Raw data START
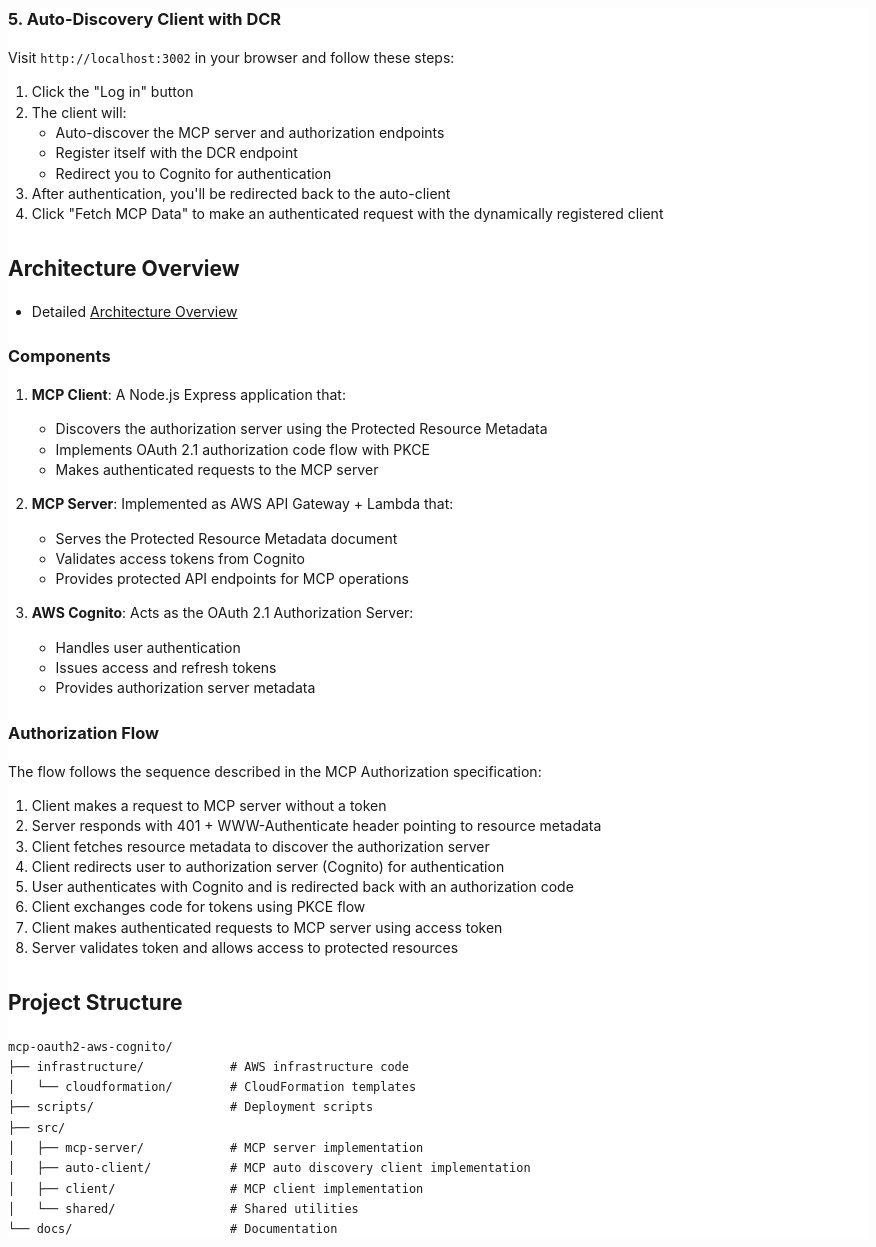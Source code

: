 ### 5. Auto-Discovery Client with DCR

Visit `http://localhost:3002` in your browser and follow these steps:

1. Click the "Log in" button
2. The client will:
   - Auto-discover the MCP server and authorization endpoints
   - Register itself with the DCR endpoint
   - Redirect you to Cognito for authentication
3. After authentication, you'll be redirected back to the auto-client
4. Click "Fetch MCP Data" to make an authenticated request with the dynamically registered client


## Architecture Overview
- Detailed [Architecture Overview](./architecture-guide.md)

### Components

1. **MCP Client**: A Node.js Express application that:
   - Discovers the authorization server using the Protected Resource Metadata
   - Implements OAuth 2.1 authorization code flow with PKCE
   - Makes authenticated requests to the MCP server

2. **MCP Server**: Implemented as AWS API Gateway + Lambda that:
   - Serves the Protected Resource Metadata document
   - Validates access tokens from Cognito
   - Provides protected API endpoints for MCP operations

3. **AWS Cognito**: Acts as the OAuth 2.1 Authorization Server:
   - Handles user authentication
   - Issues access and refresh tokens
   - Provides authorization server metadata

### Authorization Flow

The flow follows the sequence described in the MCP Authorization specification:

1. Client makes a request to MCP server without a token
2. Server responds with 401 + WWW-Authenticate header pointing to resource metadata
3. Client fetches resource metadata to discover the authorization server
4. Client redirects user to authorization server (Cognito) for authentication
5. User authenticates with Cognito and is redirected back with an authorization code
6. Client exchanges code for tokens using PKCE flow
7. Client makes authenticated requests to MCP server using access token
8. Server validates token and allows access to protected resources

## Project Structure

```
mcp-oauth2-aws-cognito/
├── infrastructure/            # AWS infrastructure code
│   └── cloudformation/        # CloudFormation templates
├── scripts/                   # Deployment scripts
├── src/
│   ├── mcp-server/            # MCP server implementation
│   ├── auto-client/           # MCP auto discovery client implementation
│   ├── client/                # MCP client implementation
│   └── shared/                # Shared utilities
└── docs/                      # Documentation
```
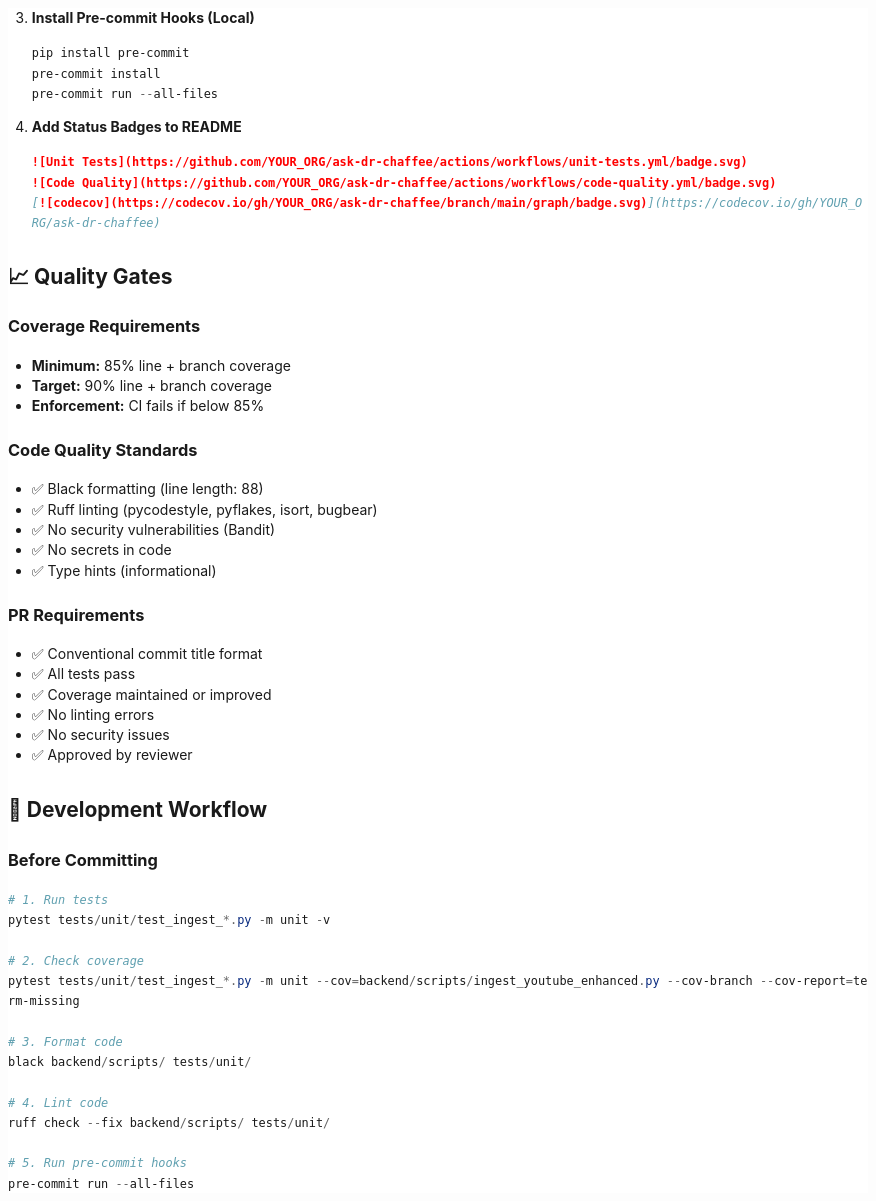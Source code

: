 3. **Install Pre-commit Hooks (Local)**
   ```powershell
   pip install pre-commit
   pre-commit install
   pre-commit run --all-files
   ```

4. **Add Status Badges to README**
   ```markdown
   ![Unit Tests](https://github.com/YOUR_ORG/ask-dr-chaffee/actions/workflows/unit-tests.yml/badge.svg)
   ![Code Quality](https://github.com/YOUR_ORG/ask-dr-chaffee/actions/workflows/code-quality.yml/badge.svg)
   [![codecov](https://codecov.io/gh/YOUR_ORG/ask-dr-chaffee/branch/main/graph/badge.svg)](https://codecov.io/gh/YOUR_ORG/ask-dr-chaffee)
   ```

## 📈 Quality Gates

### Coverage Requirements
- **Minimum:** 85% line + branch coverage
- **Target:** 90% line + branch coverage
- **Enforcement:** CI fails if below 85%

### Code Quality Standards
- ✅ Black formatting (line length: 88)
- ✅ Ruff linting (pycodestyle, pyflakes, isort, bugbear)
- ✅ No security vulnerabilities (Bandit)
- ✅ No secrets in code
- ✅ Type hints (informational)

### PR Requirements
- ✅ Conventional commit title format
- ✅ All tests pass
- ✅ Coverage maintained or improved
- ✅ No linting errors
- ✅ No security issues
- ✅ Approved by reviewer

## 🎯 Development Workflow

### Before Committing
```powershell
# 1. Run tests
pytest tests/unit/test_ingest_*.py -m unit -v

# 2. Check coverage
pytest tests/unit/test_ingest_*.py -m unit --cov=backend/scripts/ingest_youtube_enhanced.py --cov-branch --cov-report=term-missing

# 3. Format code
black backend/scripts/ tests/unit/

# 4. Lint code
ruff check --fix backend/scripts/ tests/unit/

# 5. Run pre-commit hooks
pre-commit run --all-files
```
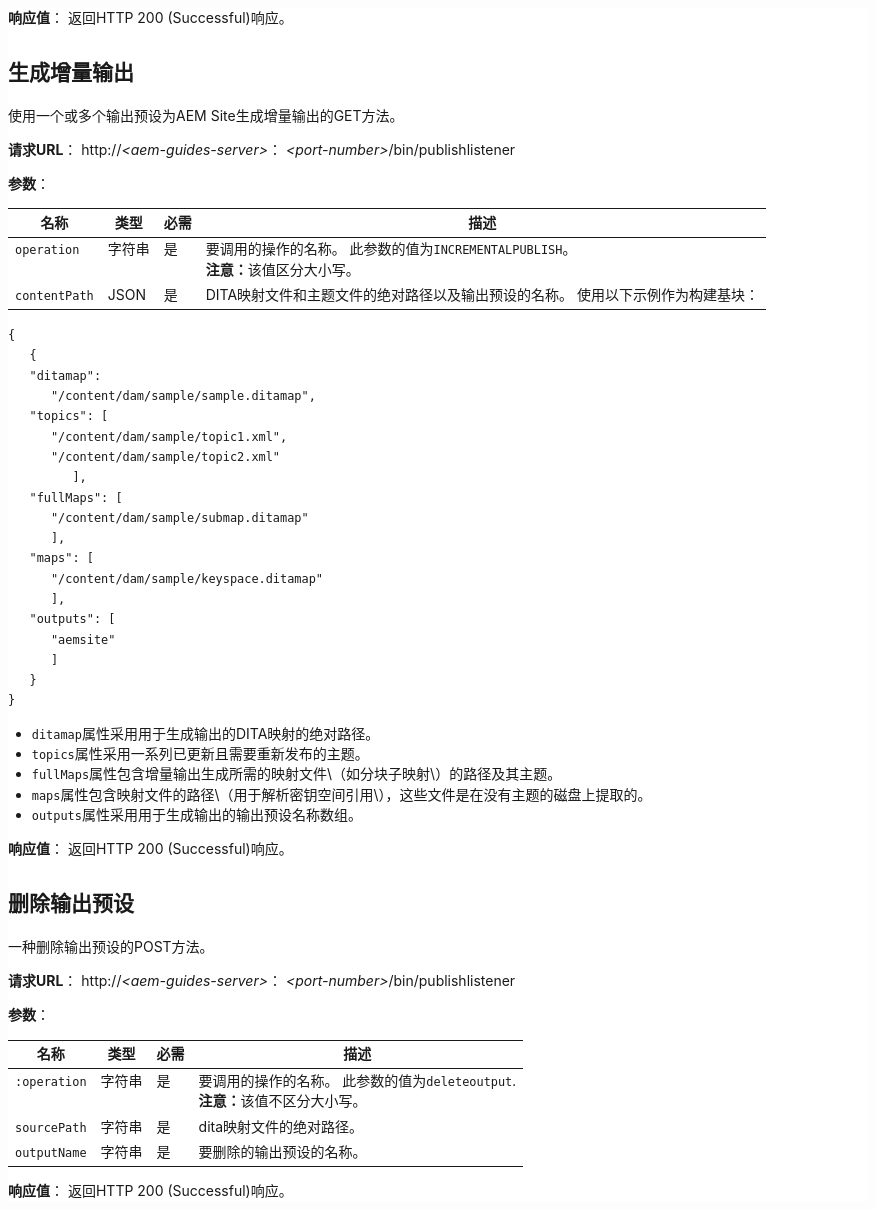 **响应值**：
返回HTTP 200 \(Successful\)响应。

## 生成增量输出

使用一个或多个输出预设为AEM Site生成增量输出的GET方法。

**请求URL**：
http://*&lt;aem-guides-server\>*： *&lt;port-number\>*/bin/publishlistener

**参数**：

| 名称 | 类型 | 必需 | 描述 |
|----|----|--------|-----------|
| `operation` | 字符串 | 是 | 要调用的操作的名称。 此参数的值为`INCREMENTALPUBLISH`。 <br>**注意：**&#x200B;该值区分大小写。 |
| `contentPath` | JSON | 是 | DITA映射文件和主题文件的绝对路径以及输出预设的名称。 使用以下示例作为构建基块： |

```XML
{
   {   
   "ditamap": 
      "/content/dam/sample/sample.ditamap",   
   "topics": [     
      "/content/dam/sample/topic1.xml",     
      "/content/dam/sample/topic2.xml"   
         ],   
   "fullMaps": [     
      "/content/dam/sample/submap.ditamap"   
      ],   
   "maps": [     
      "/content/dam/sample/keyspace.ditamap"   
      ],   
   "outputs": [     
      "aemsite"   
      ] 
   }
}
```

- `ditamap`属性采用用于生成输出的DITA映射的绝对路径。
- `topics`属性采用一系列已更新且需要重新发布的主题。
- `fullMaps`属性包含增量输出生成所需的映射文件\（如分块子映射\）的路径及其主题。
- `maps`属性包含映射文件的路径\（用于解析密钥空间引用\），这些文件是在没有主题的磁盘上提取的。
- `outputs`属性采用用于生成输出的输出预设名称数组。

**响应值**：
返回HTTP 200 \(Successful\)响应。

## 删除输出预设

一种删除输出预设的POST方法。

**请求URL**：
http://*&lt;aem-guides-server\>*： *&lt;port-number\>*/bin/publishlistener

**参数**：

| 名称 | 类型 | 必需 | 描述 |
|----|----|--------|-----------|
| `:operation` | 字符串 | 是 | 要调用的操作的名称。 此参数的值为`deleteoutput`.<br> **注意：**&#x200B;该值不区分大小写。 |
| `sourcePath` | 字符串 | 是 | dita映射文件的绝对路径。 |
| `outputName` | 字符串 | 是 | 要删除的输出预设的名称。 |

**响应值**：
返回HTTP 200 \(Successful\)响应。
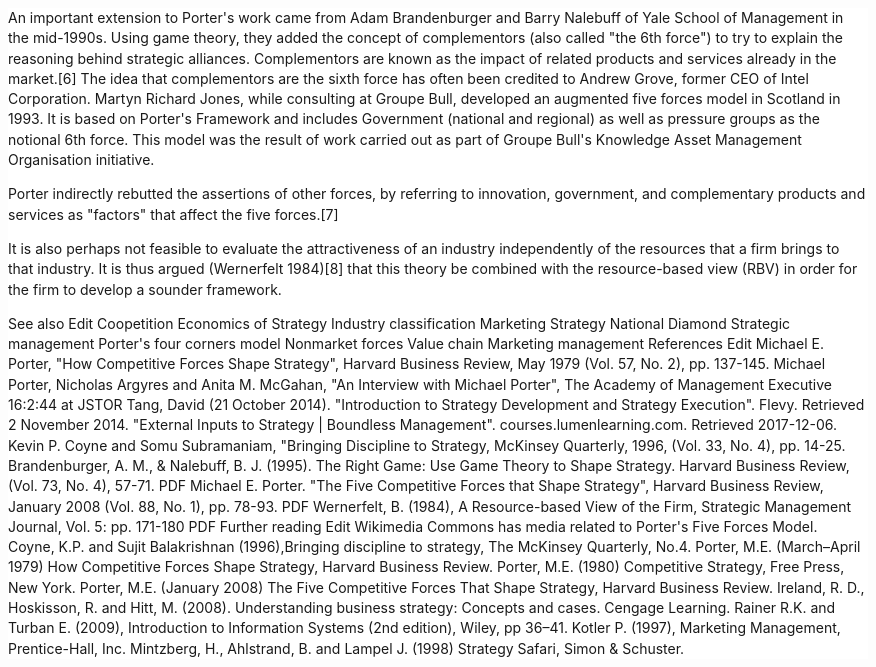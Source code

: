 An important extension to Porter's work came from Adam Brandenburger and Barry Nalebuff of Yale School of Management in the mid-1990s. Using game theory, they added the concept of complementors (also called "the 6th force") to try to explain the reasoning behind strategic alliances. Complementors are known as the impact of related products and services already in the market.[6] The idea that complementors are the sixth force has often been credited to Andrew Grove, former CEO of Intel Corporation. Martyn Richard Jones, while consulting at Groupe Bull, developed an augmented five forces model in Scotland in 1993. It is based on Porter's Framework and includes Government (national and regional) as well as pressure groups as the notional 6th force. This model was the result of work carried out as part of Groupe Bull's Knowledge Asset Management Organisation initiative.

Porter indirectly rebutted the assertions of other forces, by referring to innovation, government, and complementary products and services as "factors" that affect the five forces.[7]

It is also perhaps not feasible to evaluate the attractiveness of an industry independently of the resources that a firm brings to that industry. It is thus argued (Wernerfelt 1984)[8] that this theory be combined with the resource-based view (RBV) in order for the firm to develop a sounder framework.

See also	Edit
Coopetition
Economics of Strategy
Industry classification
Marketing Strategy
National Diamond
Strategic management
Porter's four corners model
Nonmarket forces
Value chain
Marketing management
References	Edit
 Michael E. Porter, "How Competitive Forces Shape Strategy", Harvard Business Review, May 1979 (Vol. 57, No. 2), pp. 137-145.
 Michael Porter, Nicholas Argyres and Anita M. McGahan, "An Interview with Michael Porter", The Academy of Management Executive 16:2:44 at JSTOR
 Tang, David (21 October 2014). "Introduction to Strategy Development and Strategy Execution". Flevy. Retrieved 2 November 2014.
 "External Inputs to Strategy | Boundless Management". courses.lumenlearning.com. Retrieved 2017-12-06.
 Kevin P. Coyne and Somu Subramaniam, "Bringing Discipline to Strategy, McKinsey Quarterly, 1996, (Vol. 33, No. 4), pp. 14-25.
 Brandenburger, A. M., & Nalebuff, B. J. (1995). The Right Game: Use Game Theory to Shape Strategy. Harvard Business Review, (Vol. 73, No. 4), 57-71. PDF
 Michael E. Porter. "The Five Competitive Forces that Shape Strategy", Harvard Business Review, January 2008 (Vol. 88, No. 1), pp. 78-93. PDF
 Wernerfelt, B. (1984), A Resource-based View of the Firm, Strategic Management Journal, Vol. 5: pp. 171-180 PDF
Further reading	Edit
Wikimedia Commons has media related to Porter's Five Forces Model.
Coyne, K.P. and Sujit Balakrishnan (1996),Bringing discipline to strategy, The McKinsey Quarterly, No.4.
Porter, M.E. (March–April 1979) How Competitive Forces Shape Strategy, Harvard Business Review.
Porter, M.E. (1980) Competitive Strategy, Free Press, New York.
Porter, M.E. (January 2008) The Five Competitive Forces That Shape Strategy, Harvard Business Review.
Ireland, R. D., Hoskisson, R. and Hitt, M. (2008). Understanding business strategy: Concepts and cases. Cengage Learning.
Rainer R.K. and Turban E. (2009), Introduction to Information Systems (2nd edition), Wiley, pp 36–41.
Kotler P. (1997), Marketing Management, Prentice-Hall, Inc.
Mintzberg, H., Ahlstrand, B. and Lampel J. (1998) Strategy Safari, Simon & Schuster.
Raw data END
• **Task prompt**:
Please list every line of the records that contains "pytest".

• **Result**:
pytest tests/unit/test_ingest_*.py -m unit -v
pytest tests/unit/test_ingest_*.py -m unit --cov=backend/scripts/ingest_youtube_enhanced.py --cov-branch --cov-report=term-missing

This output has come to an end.